I went to a training once that described many children as “digital natives.” The idea was that kids who grew up with access to technology will interact with it more instinctively and adeptly than those of us who were exposed to it later in life.
Though I have a few reservations about it, I thought it was a handy way of looking at it. Kids are good with technology. Many times, they’ll come to know it better than we do. They’ll learn to find the stuff they want, and also all the stuff we don’t want them to find. If we try to hard block them from things and rely on that lock to keep them safe, they’ll find a way around it.
I’m not saying DON’T hard block stuff, I’m saying that hard-blocking alone isn’t going to be enough. If we make technology into a game of hide-and-seek, we’re going to lose. My recommendation is to avoid making it antagonistic, and keep bringing it back to mutual trust and support.
That’s not to say there’s no consequence when trust is broken–just that the conversation is centered on trust, teamwork, and collaboration.
So how do we police its use? My recommendation is starting with a conversation with the child about what rules should guide its use. Talk about responsible use, talk about guiding values, and what you’ll be looking for to see that they are being responsible. Talk about privacy and what their expectation of privacy should be. Ask them that if they hit a point where they’re not sure what to do, or if they see something that is weird, or figure out a new way to do something with the technology, that they share it with you and talk about it. As long as they are coming to you with problems and decisions and talking it through with you, then they are demonstrating responsible technology use.

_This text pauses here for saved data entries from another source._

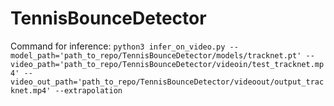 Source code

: # TennisBounceDetector

Command for inference: `python3 infer_on_video.py --model_path='path_to_repo/TennisBounceDetector/models/tracknet.pt' --video_path='path_to_repo/TennisBounceDetector/videoin/test_tracknet.mp4' --video_out_path='path_to_repo/TennisBounceDetector/videoout/output_tracknet.mp4' --extrapolation` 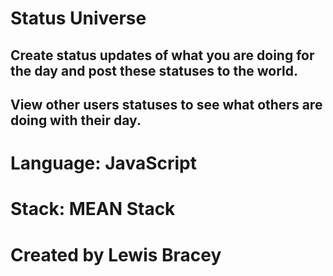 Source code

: # Status Universe
## Create status updates of what you are doing for the day and post these statuses to the world.
## View other users statuses to see what others are doing with their day.

# Language: JavaScript
# Stack: MEAN Stack

# Created by Lewis Bracey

If, in one of those conversations, a rule is decided, that becomes a binding rule. Breaking that rule is grounds for losing the privilege for a time. In general, I recommend giving a lot of grace if they come to you with something. We WANT them to come to us. We almost NEED them to come to us. The more they come to us, the more we get to have conversations, and the more we know what they’re dealing with. The real problems start when we don’t know what they’re dealing with.
Which brings me to probably my most controversial take on children and technology: There is no inherent right to privacy at first. Especially with social media.
As a rule, I’m pro-privacy. If you tell your child that something is private, I think you should respect that. If they have a diary, and you say you’re never going to read it, you shouldn’t read it. If you tell them that their email is private, then you shouldn’t read that e-mail.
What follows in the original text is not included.